You are right about the cable, sir!

Have a great holiday, everybody!


----------



## chashint (Jan 12, 2011)

Too bad you were unable to check your refurb AVR in the return window, but sometimes life happens.
At least Denon is honoring the warranty, not all refurb items carry the manufacturer's warranty.


----------



## Jungle Jack (Jul 28, 2009)

oates said:


> PS on this. I bought 2 refurbished things this year and both were broken. I will never do it again.
> I was hoping the company that sold it to me would take it back and send a new refurb I had a delayed construction finish, my 2nd son was born a bit early and my grandmother was ill so opening my AV gear took the back burner. I tried to explain that i just opened the box and it didnt work and that I just opened it last weekend but the 30 day policy was gospel, regardless of my situation. I understand terms and conditions but sometimes life events make things not so simple. We're also talking stereo gear.
> 
> All I was asking for was another refurb. It's not like I was gaming anybody. Spoke with Denon today and was told I would have a call tag to return it. Nothing so far so follow up call tomorrow. I'm guessing I'll be making a lot of these because a website sold me a broken piece of gear and wouldn't help. Weeks of service and I'm sure the holiday will delay it as well. I'll also be watching Christmas movies with audio out of the flat screen. 1st world problem but disappointed that they wouldn't take responsibility. I also feel like these units aren't really tested as 2 things I bought this year refurbed were broken. Let me guess, I'm the one in a million who received a broken one....right. Some businesses have deplorable customer service.
> ...



I take it you are talking about AC4L. I am really sorry that this has occurred. However, considering they have the lowest prices on the net, prior to AC4L carrying B-Stock Denon the warranty was only 90 days as opposed to a year thanks to them, and they offer a better return policy than Newegg and many others, while I totally understand your frustration, Best Buy would have done the same thing if past 30 days.

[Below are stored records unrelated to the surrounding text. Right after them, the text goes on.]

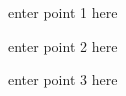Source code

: \documentclass[draft]{agujournal2019}
\begin{document}
\begin{keypoints}
\item enter point 1 here
\item enter point 2 here
\item enter point 3 here
\end{keypoints}

%
%

%
%
\end{document}
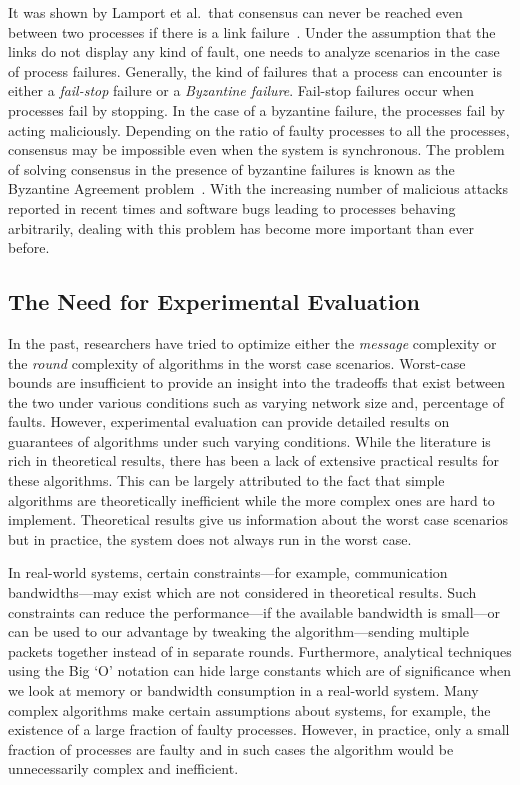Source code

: It was shown by Lamport et al.\ that consensus can never be reached even
between two processes if there is a link failure~\cite{LamportSP82}. Under the
assumption that the links do not display any kind of fault, one needs to
analyze scenarios in the case of process failures. Generally, the kind of
failures that a process can encounter is either a \textit{fail-stop} failure or
a \textit{Byzantine failure}. Fail-stop failures occur when processes fail by
stopping. In the case of a byzantine failure, the processes fail by acting
maliciously. Depending on the ratio of faulty processes to all the processes,
consensus may be impossible even when the system is synchronous. The problem of
solving consensus in the presence of byzantine failures is known as the
Byzantine Agreement problem~\cite{LamportSP82}. With the increasing number of
malicious attacks reported in recent times and software bugs leading to
processes behaving arbitrarily, dealing with this problem has become more
important than ever before.

\subsection{The Need for Experimental Evaluation}

In the past, researchers have tried to optimize either the \textit{message}
complexity or the \textit{round} complexity of algorithms in the worst case
scenarios. Worst-case bounds are insufficient to provide an insight into the
tradeoffs that exist between the two under various conditions such as varying 
network size and, percentage of faults. However, experimental evaluation 
can provide detailed results on guarantees of algorithms under
such varying conditions.  While the literature is rich in theoretical results,
there has been a lack of extensive practical results for these algorithms. This
can be largely attributed to the fact that simple algorithms are theoretically
inefficient while the more complex ones are hard to implement. Theoretical
results give us information about the worst case scenarios but in
practice, the system does not always run in the worst case. 

In real-world systems, certain constraints---for example, communication
ban\-d\-widths---may exist which are not considered in theoretical results. Such
constraints can reduce the performance---if the available bandwidth is
small---or can be used to our advantage by tweaking the algorithm---sending
multiple packets together instead of in separate rounds. Furthermore, analytical 
techniques using the Big `O' notation can hide large constants which are
of significance when we look at memory or bandwidth consumption in a real-world
system. Many complex algorithms make certain assumptions about systems, for
example, the existence of a large fraction of faulty processes. However, in practice, 
only a small fraction of processes are faulty and in such cases the
algorithm would be unnecessarily complex and inefficient.



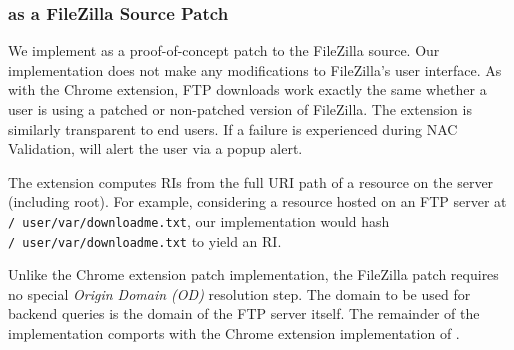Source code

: 
\subsubsection{\SYSTEM{} as a FileZilla Source Patch}

We implement \SYSTEM{} as a proof-of-concept patch to the FileZilla source.
Our implementation does not make any modifications to FileZilla's user
interface. As with the Chrome extension, FTP downloads work exactly the same
whether a user is using a patched or non-patched version of FileZilla. The
extension is similarly transparent to end users. If a failure is experienced
during NAC Validation, \SYSTEM{} will alert the user via a popup alert.

The extension computes RIs from the full URI path of a resource on the server
(including root). For example, considering a resource hosted on an FTP server at
\texttt{/~user/var/downloadme.txt}, our implementation would hash
\texttt{/~user/var/downloadme.txt} to yield an RI.

Unlike the Chrome extension patch implementation, the FileZilla patch requires
no special \emph{Origin Domain (OD)} resolution step. The domain to be used for
backend queries is the domain of the FTP server itself. The remainder of the
implementation comports with the Chrome extension implementation of \SYSTEM{}.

I have had both A-Stock and B-Stock go bad. You were just in the rare position where you did not run it through its paces in the first 30 days. Most hit the ground running when they get a new AVR. However, I just do not see the customer service as deplorable when you had a 30 day return policy. Unless you paid full retail and purchased the AVR at a local dealer than maybe they would extend the return/exchange period.


----------



## oates (Dec 11, 2012)

Jungle Jack said:


> I take it you are talking about AC4L. I am really sorry that this has occurred. However, considering they have the lowest prices on the net, prior to AC4L carrying B-Stock Denon the warranty was only 90 days as opposed to a year thanks to them, and they offer a better return policy than Newegg and many others, while I totally understand your frustration, Best Buy would have done the same thing if past 30 days.
> 
> I have had both A-Stock and B-Stock go bad. You were just in the rare position where you did not run it through its paces in the first 30 days. Most hit the ground running when they get a new AVR. However, I just do not see the customer service as deplorable when you had a 30 day return policy. Unless you paid full retail and purchased the AVR at a local dealer than maybe they would extend the return/exchange period.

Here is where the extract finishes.